Posted on 10 April 2025 by Doug Bostrom, Marc Kodack

Open access notables

Global and regional drivers for exceptional climate extremes in 2023-2024: beyond the new normal, Minobe et al., npj Climate and Atmospheric Science:

Climate records have been broken with alarming regularity in recent years, but the events of 2023–2024 were exceptional even when accounting for recent climatic trends. Here we quantify these events across multiple variables and show how excess energy accumulation in the Earth system drove the exceptional conditions. Key factors were the positive decadal trend in Earth’s Energy Imbalance (EEI), persistent La Niña conditions beginning in 2020, and the switch to El Niño in 2023. Between 2022 and 2023, the heating from EEI was over 75% larger than during the onset of similar recent El Niño events. We show further how regional processes shaped distinct patterns of record-breaking sea surface temperatures in individual ocean basins. If the recent trend in EEI is maintained, we argue that natural fluctuations such as ENSO cycles will increasingly lead to amplified, record-breaking impacts, with 2023–2024 serving as a glimpse of future climate extremes.

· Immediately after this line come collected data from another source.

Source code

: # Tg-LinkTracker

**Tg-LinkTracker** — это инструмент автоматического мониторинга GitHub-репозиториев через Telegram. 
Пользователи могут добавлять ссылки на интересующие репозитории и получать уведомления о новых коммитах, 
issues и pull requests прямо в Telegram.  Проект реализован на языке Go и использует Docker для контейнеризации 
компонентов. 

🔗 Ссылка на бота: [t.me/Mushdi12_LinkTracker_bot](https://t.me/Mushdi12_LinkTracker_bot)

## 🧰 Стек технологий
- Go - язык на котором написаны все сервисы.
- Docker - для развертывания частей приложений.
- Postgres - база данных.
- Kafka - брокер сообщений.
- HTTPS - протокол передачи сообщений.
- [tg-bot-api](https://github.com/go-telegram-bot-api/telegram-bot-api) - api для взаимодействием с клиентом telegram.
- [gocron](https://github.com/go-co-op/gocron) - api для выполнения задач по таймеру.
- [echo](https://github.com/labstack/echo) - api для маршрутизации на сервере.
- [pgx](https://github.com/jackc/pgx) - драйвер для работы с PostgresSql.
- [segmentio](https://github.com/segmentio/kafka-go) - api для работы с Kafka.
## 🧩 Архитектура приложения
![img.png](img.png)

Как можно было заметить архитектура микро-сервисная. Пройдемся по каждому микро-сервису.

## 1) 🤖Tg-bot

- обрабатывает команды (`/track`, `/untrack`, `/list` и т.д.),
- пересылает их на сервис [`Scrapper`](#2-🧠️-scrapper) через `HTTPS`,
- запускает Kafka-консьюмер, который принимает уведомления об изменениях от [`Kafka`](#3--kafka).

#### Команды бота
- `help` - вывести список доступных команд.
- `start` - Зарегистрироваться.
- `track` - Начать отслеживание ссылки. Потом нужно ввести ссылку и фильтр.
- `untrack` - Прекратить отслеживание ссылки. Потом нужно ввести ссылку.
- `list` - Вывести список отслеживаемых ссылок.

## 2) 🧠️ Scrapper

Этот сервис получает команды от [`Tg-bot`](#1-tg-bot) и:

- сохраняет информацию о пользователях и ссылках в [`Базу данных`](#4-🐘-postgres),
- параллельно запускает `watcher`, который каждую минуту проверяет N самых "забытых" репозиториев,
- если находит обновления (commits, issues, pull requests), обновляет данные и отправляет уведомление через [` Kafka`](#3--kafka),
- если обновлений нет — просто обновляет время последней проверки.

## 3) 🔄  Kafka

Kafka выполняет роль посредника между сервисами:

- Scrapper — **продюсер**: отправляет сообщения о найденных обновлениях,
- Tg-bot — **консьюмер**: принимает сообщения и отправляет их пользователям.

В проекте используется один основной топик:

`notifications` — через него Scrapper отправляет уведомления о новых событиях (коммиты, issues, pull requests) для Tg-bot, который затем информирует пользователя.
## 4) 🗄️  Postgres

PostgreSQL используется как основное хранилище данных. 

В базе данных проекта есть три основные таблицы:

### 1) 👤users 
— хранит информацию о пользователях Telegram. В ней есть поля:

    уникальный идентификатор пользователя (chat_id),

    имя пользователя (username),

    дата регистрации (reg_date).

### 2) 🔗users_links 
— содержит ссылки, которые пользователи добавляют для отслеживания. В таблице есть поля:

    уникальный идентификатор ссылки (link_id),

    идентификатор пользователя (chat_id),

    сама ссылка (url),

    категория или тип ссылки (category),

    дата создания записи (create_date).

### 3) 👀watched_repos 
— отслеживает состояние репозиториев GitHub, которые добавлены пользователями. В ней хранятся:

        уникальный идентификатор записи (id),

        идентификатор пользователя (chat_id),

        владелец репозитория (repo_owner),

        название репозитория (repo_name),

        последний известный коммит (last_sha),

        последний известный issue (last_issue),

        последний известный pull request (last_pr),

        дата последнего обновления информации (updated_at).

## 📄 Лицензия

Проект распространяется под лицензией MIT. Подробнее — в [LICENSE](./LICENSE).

Subglacial water amplifies Antarctic contributions to sea-level rise, Zhao et al., Nature Communications:

Antarctica’s contribution to global sea-level rise is deeply uncertain, with subglacial water suspected to play a critical role, yet its impact remains unclear. We demonstrate that water at the base of ice sheets influences sliding behaviour and that its exclusion from models can underestimate sea-level rise projections and delay the predicted onset of tipping points. Here we use an Antarctic Ice Sheet model (Elmer/Ice) to explore how different assumptions about water pressure at the ice base affect sea-level rise projections from 2015 to 2300. Our results indicate that incorporating subglacial water can amplify ice discharge across the Antarctic Ice Sheet by up to threefold above the standard approach, potentially contributing an additional 2.2 metres to sea-level rise by 2300. Notably, a smoothly decreasing basal drag near the grounding line more than doubles grounding line flux by 2300 relative to scenarios where effective pressure is simplified into a spatially constant coefficient. Basin-specific responses vary significantly, with some scenarios advancing tipping points by up to 40 years. These findings underscore the critical need to integrate evolving subglacial hydrology into ice sheet models. 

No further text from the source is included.